An ailing “Doctor Who” superfan spent a mini-fortune to recreate 97 lost episodes of the series using AI – so he’d be able to watch it all again before he dies.

London music producer Ian Levine, 71, sold his royalties to finance his mission to fill the gaps in the archives of the beloved British TV series that he said cost £100,000, or more than $130,000 — even though he knows they will likely never be widely seen.

“Doctor Who” mega-fan Ian Levine estimates he spent over $100,000 on recovering the lost episodes. Courtesy of Ian Levine

“I’ve come very close to death four times,” said Levine, who is battling nasal cancer and has been confined to a wheelchair since a stroke 11 years ago left him with limited use of his left side.

“I thought, ‘I don’t want to die not having seen them,’ so I made it my mission to see them before I die,” he said. “I made a lot of sacrifices to do this.”

Levine — who has previously suffered from bladder cancer, sepsis and single sarcoidosis — estimates he spent £70,000 of his own dough while a group of other Who fans chipped in another £30,000 through a donation campaign. He searched the world as far as Bangladesh and Turkey to find designers up to the job of making moving AI images out of production photos, notes and the actual audio from the stories.

“For every good one I found, I found 20 scammers who wanted you to, ‘send £100 first or I won’t do it and then I’ll send you a clip,’” he told The Post in a phone interview from England. “Nineteen out of 20 times the clips were absolutely laughable, just countless trash… I got ripped off by 19 different people. It cost me about at least £10,000 in rip-offs.”

Since the AI remakes aren’t authorized by the BBC he is now only sharing the videos with the small group of friends and fellow diehards who also contributed to the effort, said Levine, who has been hooked on the show since it debuted in the UK in 1963, and was an unofficial fan adviser to the program in the 80s.

The BBC one had a policy of purging film after broadcasts in what now seems like a bizarre and terribly short-sighted move that left major gaps in its archives — including the first six, black-and-white seasons of “Doctor Who,” which focuses on the adventures of a mysterious alien who travels in time and space.

Levine’s fandom began shortly after the show debuted in the early 1960s. Courtesy of Ian Levine

Copies of the lost stories have turned up over the years in private collections and been found in foreign TV studios where they had been shipped for broadcast years ago — but the reality is many or most of those still missing no longer exist in any form.

The BBC itself has used surviving fan-made audio recordings of the TV broadcasts to make animated recreations of several of the missing episodes, but Levine and some other purists have dismissed them as “cartoons” that aren’t authentic to the original, low-budget productions.

Levine’s outspoken nature has long made him polarizing figure in the rabid fandom of the show. Recent fiery takes that sparked backlash, include railing against casting a woman in the title role in 2017 and blasting recent episodes for a perceived “woke” agenda.

Levine’s recreations now have their own critics, with an entire section of online fandom brutally mocking their quality — and their maker. Courtesy of Ian Levine

“‘Doctor Who’ you take your beloved character, like Tarzan, a timeless character, that people who’ve grown up with love and you’re squashing it into a box,” Levine, who is openly gay, said of recent criticisms. “It’s something I feel quite strongly about it.”

Levine’s recreations now have their own critics, with an entire section of online fandom brutally mocking their quality — and their maker.

But others look at Levine as a hero for his recreations.

Levine’s outspoken nature has long made him a polarizing figure in the rabid fandom of the show.
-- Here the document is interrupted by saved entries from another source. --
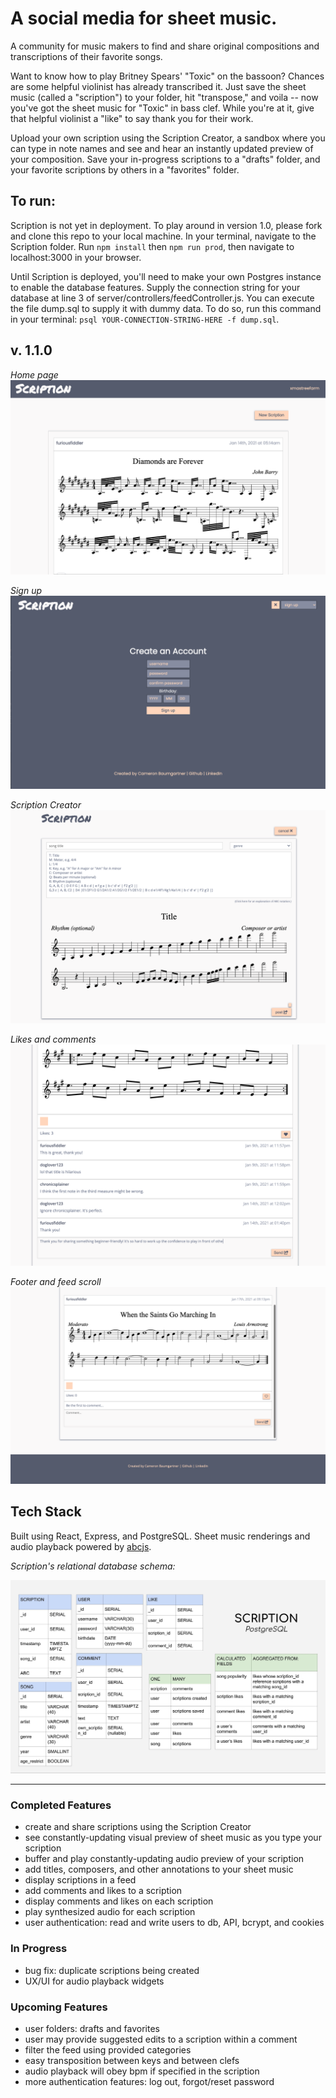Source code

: # A social media for sheet music.

A community for music makers to find and share original compositions and transcriptions of their favorite songs. 

Want to know how to play Britney Spears' "Toxic" on the bassoon? Chances are some helpful violinist has already transcribed it. Just save the sheet music (called a "scription") to your folder, hit "transpose," and voila -- now you've got the sheet music for "Toxic" in bass clef. While you're at it, give that helpful violinist a "like" to say thank you for their work.

Upload your own scription using the Scription Creator, a sandbox where you can type in note names and see and hear an instantly updated preview of your composition. Save your in-progress scriptions to a "drafts" folder, and your favorite scriptions by others in a "favorites" folder. 

## To run:

Scription is not yet in deployment. To play around in version 1.0, please fork and clone this repo to your local machine. In your terminal, navigate to the Scription folder. Run `npm install` then `npm run prod`, then navigate to localhost:3000 in your browser. 

Until Scription is deployed, you'll need to make your own Postgres instance to enable the database features. Supply the connection string for your database at line 3 of server/controllers/feedController.js. You can execute the file dump.sql to supply it with dummy data. To do so, run this command in your terminal: `psql YOUR-CONNECTION-STRING-HERE -f dump.sql`. 

## v. 1.1.0
*Home page*
![scription home page screenshot](public/assets/v.1.1main.png "Scription home page")

*Sign up*
![scription sign-up page screenshot](public/assets/v.1.1signup.png "Scription sign-up page")

*Scription Creator*
![scription creator screenshot](public/assets/v.1.0scriptioncreator.png "Scription Creator")

*Likes and comments*
![scription likes and comments screenshot](public/assets/v.1.0likescomments.png "Likes and comments")

*Footer and feed scroll*
![scription footer and feed scroll screenshot](public/assets/v.1.0footer.png "Footer and feed scroll")


## Tech Stack

Built using React, Express, and PostgreSQL. Sheet music renderings and audio playback powered by [abcjs](https://github.com/paulrosen/abcjs).

*Scription's relational database schema:*

![scription relational database schema](public/assets/postgresql-schema.jpg "Scription's Postgres schema")

---

### Completed Features

- create and share scriptions using the Scription Creator
- see constantly-updating visual preview of sheet music as you type your scription
- buffer and play constantly-updating audio preview of your scription
- add titles, composers, and other annotations to your sheet music
- display scriptions in a feed
- add comments and likes to a scription
- display comments and likes on each scription
- play synthesized audio for each scription
- user authentication: read and write users to db, API, bcrypt, and cookies 

### In Progress

- bug fix: duplicate scriptions being created
- UX/UI for audio playback widgets

### Upcoming Features

- user folders: drafts and favorites
- user may provide suggested edits to a scription within a comment
- filter the feed using provided categories
- easy transposition between keys and between clefs
- audio playback will obey bpm if specified in the scription
- more authentication features: log out, forgot/reset password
Courtesy of Ian Levine

“At the end of the day he’s just a fan — a fan just like me — a little bit nerdy, a little bit bonkers, a lot hyperbolic, enthusiastic to the max and desperate to see things again that have been lost,” said Paul Ebbs, a writer and a fan who has seen the recreations and blames some of the backlash on some fans’ “Luddite attitude to AI.”
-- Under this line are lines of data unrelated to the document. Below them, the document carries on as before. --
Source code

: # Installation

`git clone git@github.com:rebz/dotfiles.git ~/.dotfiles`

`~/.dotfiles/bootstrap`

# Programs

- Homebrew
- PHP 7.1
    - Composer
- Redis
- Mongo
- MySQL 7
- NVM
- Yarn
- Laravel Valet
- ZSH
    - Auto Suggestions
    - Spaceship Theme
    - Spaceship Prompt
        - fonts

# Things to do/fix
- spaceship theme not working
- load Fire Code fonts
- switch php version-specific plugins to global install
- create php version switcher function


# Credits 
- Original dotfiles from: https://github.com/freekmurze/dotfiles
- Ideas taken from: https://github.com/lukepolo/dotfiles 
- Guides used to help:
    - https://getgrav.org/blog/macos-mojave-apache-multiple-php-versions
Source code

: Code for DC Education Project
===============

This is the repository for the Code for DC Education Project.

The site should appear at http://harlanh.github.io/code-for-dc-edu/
“Ian saw all these shows on the original broadcast — they are part of his developmental DNA – he wants those feelings back, he wants to experience those magical moments again before he shuffles off the mortals,” Ebbs, 50, added. “As a fan, I feel so lucky to have been able to see them and so glad that Ian stuck his head in the lion’s mouth to get them made. All power to him, I say.”
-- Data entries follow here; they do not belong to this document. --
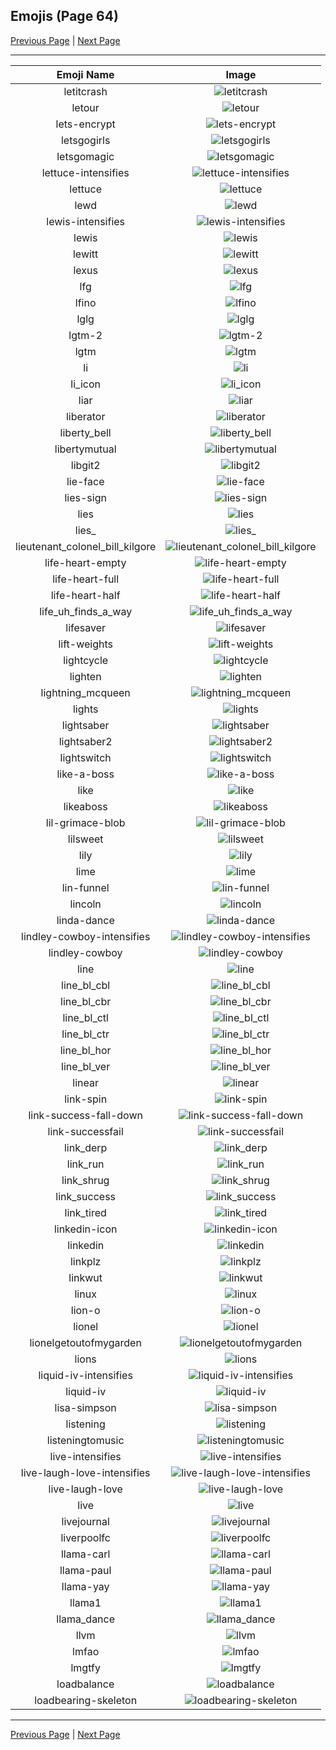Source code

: 
## Emojis (Page 64)

[Previous Page](/docs/hc/page-k-0063.md)
  | [Next Page](/docs/hc/page-l-0065.md)

<hr />

|Emoji Name|Image|
| :-: | :-: |
|letitcrash| ![letitcrash](/emojis/hc/letitcrash.png)|
|letour| ![letour](/emojis/hc/letour.png)|
|lets-encrypt| ![lets-encrypt](/emojis/hc/lets-encrypt.png)|
|letsgogirls| ![letsgogirls](/emojis/hc/letsgogirls.png)|
|letsgomagic| ![letsgomagic](/emojis/hc/letsgomagic.jpg)|
|lettuce-intensifies| ![lettuce-intensifies](/emojis/hc/lettuce-intensifies.gif)|
|lettuce| ![lettuce](/emojis/hc/lettuce.jpg)|
|lewd| ![lewd](/emojis/hc/lewd.jpg)|
|lewis-intensifies| ![lewis-intensifies](/emojis/hc/lewis-intensifies.gif)|
|lewis| ![lewis](/emojis/hc/lewis.gif)|
|lewitt| ![lewitt](/emojis/hc/lewitt.jpg)|
|lexus| ![lexus](/emojis/hc/lexus.png)|
|lfg| ![lfg](/emojis/hc/lfg.jpg)|
|lfino| ![lfino](/emojis/hc/lfino.png)|
|lglg| ![lglg](/emojis/hc/lglg.png)|
|lgtm-2| ![lgtm-2](/emojis/hc/lgtm-2.jpg)|
|lgtm| ![lgtm](/emojis/hc/lgtm.png)|
|li| ![li](/emojis/hc/li.png)|
|li_icon| ![li_icon](/emojis/hc/li_icon.gif)|
|liar| ![liar](/emojis/hc/liar.png)|
|liberator| ![liberator](/emojis/hc/liberator.png)|
|liberty_bell| ![liberty_bell](/emojis/hc/liberty_bell.jpg)|
|libertymutual| ![libertymutual](/emojis/hc/libertymutual.png)|
|libgit2| ![libgit2](/emojis/hc/libgit2.png)|
|lie-face| ![lie-face](/emojis/hc/lie-face.gif)|
|lies-sign| ![lies-sign](/emojis/hc/lies-sign.gif)|
|lies| ![lies](/emojis/hc/lies.jpg)|
|lies_| ![lies_](/emojis/hc/lies_.png)|
|lieutenant_colonel_bill_kilgore| ![lieutenant_colonel_bill_kilgore](/emojis/hc/lieutenant_colonel_bill_kilgore.png)|
|life-heart-empty| ![life-heart-empty](/emojis/hc/life-heart-empty.png)|
|life-heart-full| ![life-heart-full](/emojis/hc/life-heart-full.png)|
|life-heart-half| ![life-heart-half](/emojis/hc/life-heart-half.png)|
|life_uh_finds_a_way| ![life_uh_finds_a_way](/emojis/hc/life_uh_finds_a_way.gif)|
|lifesaver| ![lifesaver](/emojis/hc/lifesaver.png)|
|lift-weights| ![lift-weights](/emojis/hc/lift-weights.png)|
|lightcycle| ![lightcycle](/emojis/hc/lightcycle.png)|
|lighten| ![lighten](/emojis/hc/lighten.gif)|
|lightning_mcqueen| ![lightning_mcqueen](/emojis/hc/lightning_mcqueen.png)|
|lights| ![lights](/emojis/hc/lights.jpg)|
|lightsaber| ![lightsaber](/emojis/hc/lightsaber.png)|
|lightsaber2| ![lightsaber2](/emojis/hc/lightsaber2.jpg)|
|lightswitch| ![lightswitch](/emojis/hc/lightswitch.gif)|
|like-a-boss| ![like-a-boss](/emojis/hc/like-a-boss.png)|
|like| ![like](/emojis/hc/like.png)|
|likeaboss| ![likeaboss](/emojis/hc/likeaboss.png)|
|lil-grimace-blob| ![lil-grimace-blob](/emojis/hc/lil-grimace-blob.png)|
|lilsweet| ![lilsweet](/emojis/hc/lilsweet.jpg)|
|lily| ![lily](/emojis/hc/lily.jpg)|
|lime| ![lime](/emojis/hc/lime.jpg)|
|lin-funnel| ![lin-funnel](/emojis/hc/lin-funnel.png)|
|lincoln| ![lincoln](/emojis/hc/lincoln.png)|
|linda-dance| ![linda-dance](/emojis/hc/linda-dance.gif)|
|lindley-cowboy-intensifies| ![lindley-cowboy-intensifies](/emojis/hc/lindley-cowboy-intensifies.gif)|
|lindley-cowboy| ![lindley-cowboy](/emojis/hc/lindley-cowboy.gif)|
|line| ![line](/emojis/hc/line.png)|
|line_bl_cbl| ![line_bl_cbl](/emojis/hc/line_bl_cbl.png)|
|line_bl_cbr| ![line_bl_cbr](/emojis/hc/line_bl_cbr.png)|
|line_bl_ctl| ![line_bl_ctl](/emojis/hc/line_bl_ctl.png)|
|line_bl_ctr| ![line_bl_ctr](/emojis/hc/line_bl_ctr.png)|
|line_bl_hor| ![line_bl_hor](/emojis/hc/line_bl_hor.png)|
|line_bl_ver| ![line_bl_ver](/emojis/hc/line_bl_ver.png)|
|linear| ![linear](/emojis/hc/linear.png)|
|link-spin| ![link-spin](/emojis/hc/link-spin.gif)|
|link-success-fall-down| ![link-success-fall-down](/emojis/hc/link-success-fall-down.gif)|
|link-successfail| ![link-successfail](/emojis/hc/link-successfail.gif)|
|link_derp| ![link_derp](/emojis/hc/link_derp.png)|
|link_run| ![link_run](/emojis/hc/link_run.gif)|
|link_shrug| ![link_shrug](/emojis/hc/link_shrug.png)|
|link_success| ![link_success](/emojis/hc/link_success.png)|
|link_tired| ![link_tired](/emojis/hc/link_tired.png)|
|linkedin-icon| ![linkedin-icon](/emojis/hc/linkedin-icon.png)|
|linkedin| ![linkedin](/emojis/hc/linkedin.jpg)|
|linkplz| ![linkplz](/emojis/hc/linkplz.gif)|
|linkwut| ![linkwut](/emojis/hc/linkwut.gif)|
|linux| ![linux](/emojis/hc/linux.png)|
|lion-o| ![lion-o](/emojis/hc/lion-o.png)|
|lionel| ![lionel](/emojis/hc/lionel.png)|
|lionelgetoutofmygarden| ![lionelgetoutofmygarden](/emojis/hc/lionelgetoutofmygarden.png)|
|lions| ![lions](/emojis/hc/lions.jpg)|
|liquid-iv-intensifies| ![liquid-iv-intensifies](/emojis/hc/liquid-iv-intensifies.gif)|
|liquid-iv| ![liquid-iv](/emojis/hc/liquid-iv.png)|
|lisa-simpson| ![lisa-simpson](/emojis/hc/lisa-simpson.png)|
|listening| ![listening](/emojis/hc/listening.gif)|
|listeningtomusic| ![listeningtomusic](/emojis/hc/listeningtomusic.jpg)|
|live-intensifies| ![live-intensifies](/emojis/hc/live-intensifies.gif)|
|live-laugh-love-intensifies| ![live-laugh-love-intensifies](/emojis/hc/live-laugh-love-intensifies.gif)|
|live-laugh-love| ![live-laugh-love](/emojis/hc/live-laugh-love.png)|
|live| ![live](/emojis/hc/live.png)|
|livejournal| ![livejournal](/emojis/hc/livejournal.png)|
|liverpoolfc| ![liverpoolfc](/emojis/hc/liverpoolfc.jpg)|
|llama-carl| ![llama-carl](/emojis/hc/llama-carl.png)|
|llama-paul| ![llama-paul](/emojis/hc/llama-paul.png)|
|llama-yay| ![llama-yay](/emojis/hc/llama-yay.gif)|
|llama1| ![llama1](/emojis/hc/llama1.jpg)|
|llama_dance| ![llama_dance](/emojis/hc/llama_dance.gif)|
|llvm| ![llvm](/emojis/hc/llvm.png)|
|lmfao| ![lmfao](/emojis/hc/lmfao.gif)|
|lmgtfy| ![lmgtfy](/emojis/hc/lmgtfy.gif)|
|loadbalance| ![loadbalance](/emojis/hc/loadbalance.png)|
|loadbearing-skeleton| ![loadbearing-skeleton](/emojis/hc/loadbearing-skeleton.png)|

<hr/>

[Previous Page](/docs/hc/page-k-0063.md)
  | [Next Page](/docs/hc/page-l-0065.md)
With the vitriol he’s seen and the money he’s spent, the music producer said it’s all been worth it because he can now stream every episode of the show in original or AI format from his five-terabyte harddrive.

“It has to be worth it for the pleasure it’s brought me to see them,” Levine said. “Doctor Who runs all night in my bedroom, complete, nothing missing.”

“Doctor Who” ran from 1963-1989, then relaunched in 2005 with 14 different actors so far playing the lead. Its latest season, streaming on Disney+, premiered Saturday.

[Notigroup Newsroom in collaboration with other media outlets, with information from the following sources]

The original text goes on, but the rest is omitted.